APN News

Russian Prez in Vietnam, nuclear deal in the offing

President Dmitry Medvedev arrived in Vietnam on Saturday, for a visit that will see Russia sign a multi-billion-euro nuclear power plant deal, with the former Soviet-era Communist ally.

Medvedev said he was expecting “serious results” from the trip, which is aimed at establishing wider energy ties.

Referring to close links between the Soviet Union and Vietnam in the 1980s, Medvedev said he hoped their shared history would provide a firm foundation for a tight, modern-day economic and political partnership.

“We were together with the heroic Vietnamese people, during the years of its fight for independence and reunification, during the complicated period of reviving its national economy,” he wrote in an article for the Vietnamese newspaper Nhan Dan, the text of which was released by the Kremlin.

The president is scheduled to meet top Vietnamese officials on Sunday and agree on the construction of Vietnam’s first nuclear power plant.

Russia is locked in a global race with competitors like the United States, Japan and France to clinch lucrative worldwide contracts as demand for nuclear energy increases.

Apart from the nuclear power plant, Russia and Vietnam are scheduled to sign a raft of agreements, on cooperation in hydro-electric energy, customs and other areas.

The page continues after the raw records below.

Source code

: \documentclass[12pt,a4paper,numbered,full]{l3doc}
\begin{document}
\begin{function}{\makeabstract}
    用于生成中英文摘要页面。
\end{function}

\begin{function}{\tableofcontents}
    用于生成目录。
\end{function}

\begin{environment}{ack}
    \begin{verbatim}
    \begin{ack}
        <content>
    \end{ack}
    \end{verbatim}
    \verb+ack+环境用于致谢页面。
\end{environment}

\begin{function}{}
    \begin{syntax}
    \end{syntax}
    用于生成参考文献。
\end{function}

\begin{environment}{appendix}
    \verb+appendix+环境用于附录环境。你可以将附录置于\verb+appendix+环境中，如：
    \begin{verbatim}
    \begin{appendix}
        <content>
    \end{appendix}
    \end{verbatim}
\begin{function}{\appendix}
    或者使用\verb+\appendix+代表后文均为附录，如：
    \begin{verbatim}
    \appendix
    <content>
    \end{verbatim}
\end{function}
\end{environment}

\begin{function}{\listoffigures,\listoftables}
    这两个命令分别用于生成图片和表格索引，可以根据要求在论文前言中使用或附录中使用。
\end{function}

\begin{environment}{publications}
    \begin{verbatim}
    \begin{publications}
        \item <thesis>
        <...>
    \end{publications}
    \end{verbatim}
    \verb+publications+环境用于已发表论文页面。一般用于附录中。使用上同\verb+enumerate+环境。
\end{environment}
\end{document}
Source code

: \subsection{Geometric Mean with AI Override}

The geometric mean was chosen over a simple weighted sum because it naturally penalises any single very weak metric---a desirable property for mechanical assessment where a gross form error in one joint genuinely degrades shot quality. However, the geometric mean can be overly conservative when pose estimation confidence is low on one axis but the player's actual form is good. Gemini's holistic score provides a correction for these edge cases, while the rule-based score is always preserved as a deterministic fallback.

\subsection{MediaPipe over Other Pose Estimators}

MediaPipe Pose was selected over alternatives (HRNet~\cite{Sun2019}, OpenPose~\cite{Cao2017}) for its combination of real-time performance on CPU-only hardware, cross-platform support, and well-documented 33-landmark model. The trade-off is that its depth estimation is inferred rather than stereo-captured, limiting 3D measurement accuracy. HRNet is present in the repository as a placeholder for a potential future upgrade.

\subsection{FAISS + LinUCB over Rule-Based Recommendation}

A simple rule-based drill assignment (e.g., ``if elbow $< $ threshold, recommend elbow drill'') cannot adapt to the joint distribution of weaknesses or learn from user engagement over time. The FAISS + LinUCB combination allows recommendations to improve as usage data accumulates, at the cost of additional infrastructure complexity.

Ties with Vietnam date back to the Soviet era when the communist Soviet Union became the country’s main benefactor, after the Vietnam War ended in 1975.

Following the Soviet collapse in 1991 Vietnam was left without the Soviet Union’s ideological, economic and military support and ties have long remained only a shadow of Cold War levels.

Before the start of the state visit, Medvedev will participate on saturday, in a summit with the 10-member Association of Southeast Asian Nations (ASEAN) in Hanoi.